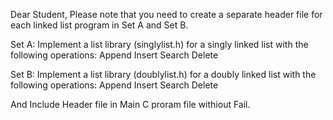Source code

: Dear Student,
Please note that you need to create a separate header file for each linked list program in Set A and Set B.

Set A: Implement a list library (singlylist.h) for a singly linked list with the following operations:
Append
Insert
Search
Delete

Set B: Implement a list library (doublylist.h) for a doubly linked list with the following operations:
Append
Insert
Search
Delete

And Include Header file in Main C proram file withiout Fail.
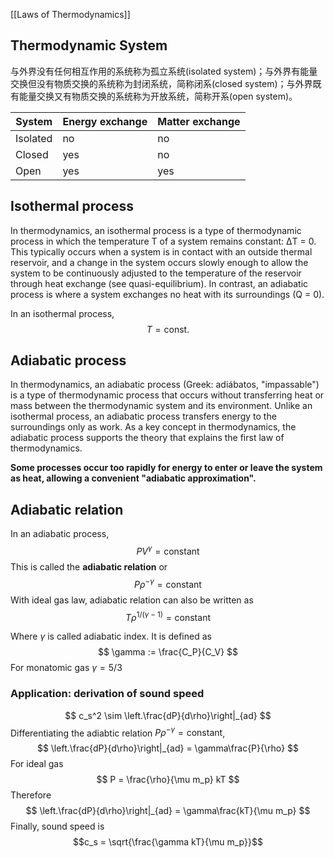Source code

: [[Laws of Thermodynamics]]

## Thermodynamic System
与外界没有任何相互作用的系统称为孤立系统(isolated system)；与外界有能量交换但没有物质交换的系统称为封闭系统，简称闭系(closed system)；与外界既有能量交换又有物质交换的系统称为开放系统，简称开系(open system)。

| System | Energy exchange | Matter exchange |
|--------|-----------------|-----------------|
|Isolated|       no        |       no        |
| Closed |       yes       |       no        |
| Open   |       yes       |       yes       |


## Isothermal process
In thermodynamics, an isothermal process is a type of thermodynamic process in which the temperature T of a system remains constant: ΔT = 0. This typically occurs when a system is in contact with an outside thermal reservoir, and a change in the system occurs slowly enough to allow the system to be continuously adjusted to the temperature of the reservoir through heat exchange (see quasi-equilibrium). In contrast, an adiabatic process is where a system exchanges no heat with its surroundings (Q = 0).

In an isothermal process,
$$
T = \text{const.}
$$

## Adiabatic process
In thermodynamics, an adiabatic process (Greek: adiábatos, "impassable") is a type of thermodynamic process that occurs without transferring heat or mass between the thermodynamic system and its environment. Unlike an isothermal process, an adiabatic process transfers energy to the surroundings only as work. As a key concept in thermodynamics, the adiabatic process supports the theory that explains the first law of thermodynamics.

**Some processes occur too rapidly for energy to enter or leave the system as heat, allowing a convenient "adiabatic approximation".**


## Adiabatic relation
In an adiabatic process,
$$PV^\gamma = \text{constant}$$
This is called the **adiabatic relation**
or
$$P\rho^{-\gamma} = \text{constant}$$
With ideal gas law, adiabatic relation can also be written as
$$
T\rho^{1/(\gamma-1)} = \text{constant}
$$

Where $\gamma$ is called adiabatic index. It is defined as
$$
\gamma := \frac{C_P}{C_V}
$$
For monatomic gas $\gamma = 5/3$

### Application: derivation of sound speed
$$
c_s^2 \sim \left.\frac{dP}{d\rho}\right|_{ad}
$$
Differentiating the adiabtic relation $P\rho^{-\gamma} = \text{constant}$,
$$ \left.\frac{dP}{d\rho}\right|_{ad} = \gamma\frac{P}{\rho} $$
For ideal gas
$$ P = \frac{\rho}{\mu m_p} kT $$
Therefore
$$ \left.\frac{dP}{d\rho}\right|_{ad} = \gamma\frac{kT}{\mu m_p} $$
Finally, sound speed is
$$c_s = \sqrt{\frac{\gamma kT}{\mu m_p}}$$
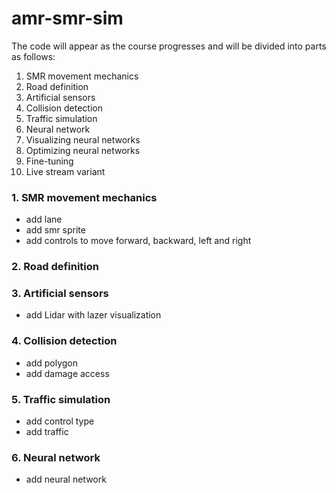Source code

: # amr-smr-sim

The code will appear as the course progresses and will be divided into parts as follows:

1. SMR movement mechanics
2. Road definition
3. Artificial sensors
4. Collision detection
5. Traffic simulation
6. Neural network
7. Visualizing neural networks
8. Optimizing neural networks
9. Fine-tuning
10. Live stream variant

### 1. SMR movement mechanics

- add lane
- add smr sprite
- add controls to move forward, backward, left and right

### 2. Road definition

### 3. Artificial sensors

- add Lidar with lazer visualization

### 4. Collision detection

- add polygon
- add damage access

### 5. Traffic simulation

- add control type
- add traffic

### 6. Neural network

- add neural network
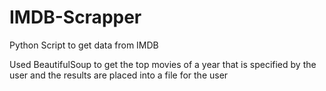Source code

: # IMDB-Scrapper
Python Script to get data from IMDB

Used BeautifulSoup to get the top movies of a year that is specified by the user
and the results are placed into a file for the user
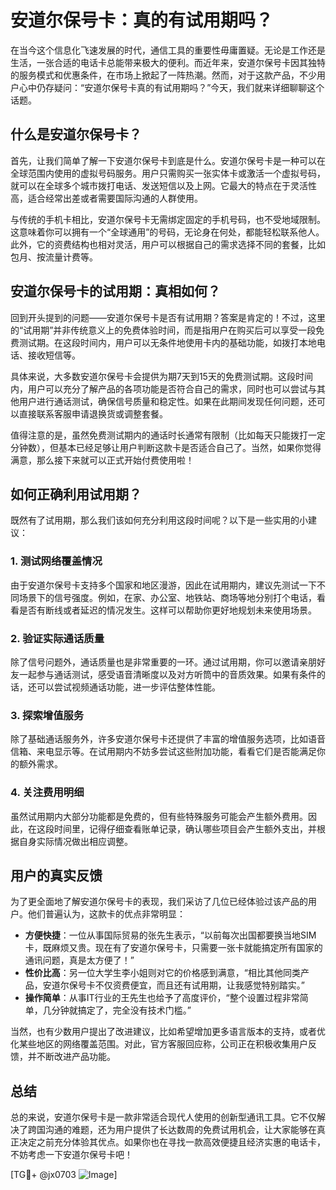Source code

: # 安道尔保号卡：真的有试用期吗？

在当今这个信息化飞速发展的时代，通信工具的重要性毋庸置疑。无论是工作还是生活，一张合适的电话卡总能带来极大的便利。而近年来，安道尔保号卡因其独特的服务模式和优惠条件，在市场上掀起了一阵热潮。然而，对于这款产品，不少用户心中仍存疑问：“安道尔保号卡真的有试用期吗？”今天，我们就来详细聊聊这个话题。

## 什么是安道尔保号卡？

首先，让我们简单了解一下安道尔保号卡到底是什么。安道尔保号卡是一种可以在全球范围内使用的虚拟号码服务。用户只需购买一张实体卡或激活一个虚拟号码，就可以在全球多个城市拨打电话、发送短信以及上网。它最大的特点在于灵活性高，适合经常出差或者需要国际沟通的人群使用。

与传统的手机卡相比，安道尔保号卡无需绑定固定的手机号码，也不受地域限制。这意味着你可以拥有一个“全球通用”的号码，无论身在何处，都能轻松联系他人。此外，它的资费结构也相对灵活，用户可以根据自己的需求选择不同的套餐，比如包月、按流量计费等。

## 安道尔保号卡的试用期：真相如何？

回到开头提到的问题——安道尔保号卡是否有试用期？答案是肯定的！不过，这里的“试用期”并非传统意义上的免费体验时间，而是指用户在购买后可以享受一段免费测试期。在这段时间内，用户可以无条件地使用卡内的基础功能，如拨打本地电话、接收短信等。

具体来说，大多数安道尔保号卡会提供为期7天到15天的免费测试期。这段时间内，用户可以充分了解产品的各项功能是否符合自己的需求，同时也可以尝试与其他用户进行通话测试，确保信号质量和稳定性。如果在此期间发现任何问题，还可以直接联系客服申请退换货或调整套餐。

值得注意的是，虽然免费测试期内的通话时长通常有限制（比如每天只能拨打一定分钟数），但基本已经足够让用户判断这款卡是否适合自己了。当然，如果你觉得满意，那么接下来就可以正式开始付费使用啦！

## 如何正确利用试用期？

既然有了试用期，那么我们该如何充分利用这段时间呢？以下是一些实用的小建议：

### 1. 测试网络覆盖情况
由于安道尔保号卡支持多个国家和地区漫游，因此在试用期内，建议先测试一下不同场景下的信号强度。例如，在家、办公室、地铁站、商场等地分别打个电话，看看是否有断线或者延迟的情况发生。这样可以帮助你更好地规划未来使用场景。

### 2. 验证实际通话质量
除了信号问题外，通话质量也是非常重要的一环。通过试用期，你可以邀请亲朋好友一起参与通话测试，感受语音清晰度以及对方听筒中的音质效果。如果有条件的话，还可以尝试视频通话功能，进一步评估整体性能。

### 3. 探索增值服务
除了基础通话服务外，许多安道尔保号卡还提供了丰富的增值服务选项，比如语音信箱、来电显示等。在试用期内不妨多尝试这些附加功能，看看它们是否能满足你的额外需求。

### 4. 关注费用明细
虽然试用期内大部分功能都是免费的，但有些特殊服务可能会产生额外费用。因此，在这段时间里，记得仔细查看账单记录，确认哪些项目会产生额外支出，并根据自身实际情况做出相应调整。

## 用户的真实反馈

为了更全面地了解安道尔保号卡的表现，我们采访了几位已经体验过该产品的用户。他们普遍认为，这款卡的优点非常明显：

- **方便快捷**：一位从事国际贸易的张先生表示，“以前每次出国都要换当地SIM卡，既麻烦又贵。现在有了安道尔保号卡，只需要一张卡就能搞定所有国家的通讯问题，真是太方便了！”
- **性价比高**：另一位大学生李小姐则对它的价格感到满意，“相比其他同类产品，安道尔保号卡不仅资费便宜，而且还有试用期，让我感觉特别踏实。”
- **操作简单**：从事IT行业的王先生也给予了高度评价，“整个设置过程非常简单，几分钟就搞定了，完全没有技术门槛。”

当然，也有少数用户提出了改进建议，比如希望增加更多语言版本的支持，或者优化某些地区的网络覆盖范围。对此，官方客服回应称，公司正在积极收集用户反馈，并不断改进产品功能。

## 总结

总的来说，安道尔保号卡是一款非常适合现代人使用的创新型通讯工具。它不仅解决了跨国沟通的难题，还为用户提供了长达数周的免费试用机会，让大家能够在真正决定之前充分体验其优点。如果你也在寻找一款高效便捷且经济实惠的电话卡，不妨考虑一下安道尔保号卡吧！

[TG💪+ @jx0703 ![Image](https://github.com/user-attachments/assets/dbca1d08-cadb-493c-b0ec-ad6f7a83f270)]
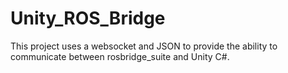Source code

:# Unity_ROS_Bridge
This project uses a websocket and JSON to provide the ability to communicate between rosbridge_suite and Unity C#.
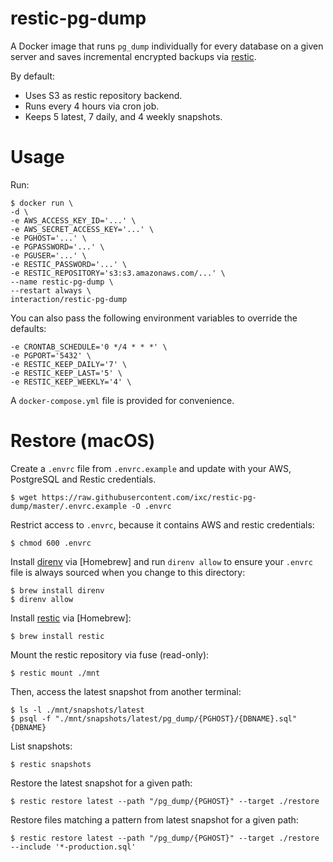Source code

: # restic-pg-dump

A Docker image that runs `pg_dump` individually for every database on a given server and saves incremental encrypted backups via [restic].

By default:

- Uses S3 as restic repository backend.
- Runs every 4 hours via cron job.
- Keeps 5 latest, 7 daily, and 4 weekly snapshots.


# Usage

Run:

    $ docker run \
    -d \
    -e AWS_ACCESS_KEY_ID='...' \
    -e AWS_SECRET_ACCESS_KEY='...' \
    -e PGHOST='...' \
    -e PGPASSWORD='...' \
    -e PGUSER='...' \
    -e RESTIC_PASSWORD='...' \
    -e RESTIC_REPOSITORY='s3:s3.amazonaws.com/...' \
    --name restic-pg-dump \
    --restart always \
    interaction/restic-pg-dump

You can also pass the following environment variables to override the defaults:

    -e CRONTAB_SCHEDULE='0 */4 * * *' \
    -e PGPORT='5432' \
    -e RESTIC_KEEP_DAILY='7' \
    -e RESTIC_KEEP_LAST='5' \
    -e RESTIC_KEEP_WEEKLY='4' \

A `docker-compose.yml` file is provided for convenience.


# Restore (macOS)

Create a `.envrc` file from `.envrc.example` and update with your AWS, PostgreSQL and Restic credentials.

    $ wget https://raw.githubusercontent.com/ixc/restic-pg-dump/master/.envrc.example -O .envrc

Restrict access to `.envrc`, because it contains AWS and restic credentials:

    $ chmod 600 .envrc

Install [direnv] via [Homebrew] and run `direnv allow` to ensure your `.envrc` file is always sourced when you change to this directory:

    $ brew install direnv
    $ direnv allow

Install [restic] via [Homebrew]:

    $ brew install restic

Mount the restic repository via fuse (read-only):

    $ restic mount ./mnt

Then, access the latest snapshot from another terminal:

    $ ls -l ./mnt/snapshots/latest
    $ psql -f "./mnt/snapshots/latest/pg_dump/{PGHOST}/{DBNAME}.sql" {DBNAME}

List snapshots:

    $ restic snapshots

Restore the latest snapshot for a given path:

    $ restic restore latest --path "/pg_dump/{PGHOST}" --target ./restore

Restore files matching a pattern from latest snapshot for a given path:

    $ restic restore latest --path "/pg_dump/{PGHOST}" --target ./restore --include '*-production.sql'


[direnv]: https://direnv.net/
[restic]: https://restic.net/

::::::

• _To do_: Take every line above that includes the string "Homebrew" and return it.

• _Exercise solution_:
Install [direnv] via [Homebrew] and run `direnv allow` to ensure your `.envrc` file is always sourced when you change to this directory:
Install [restic] via [Homebrew]:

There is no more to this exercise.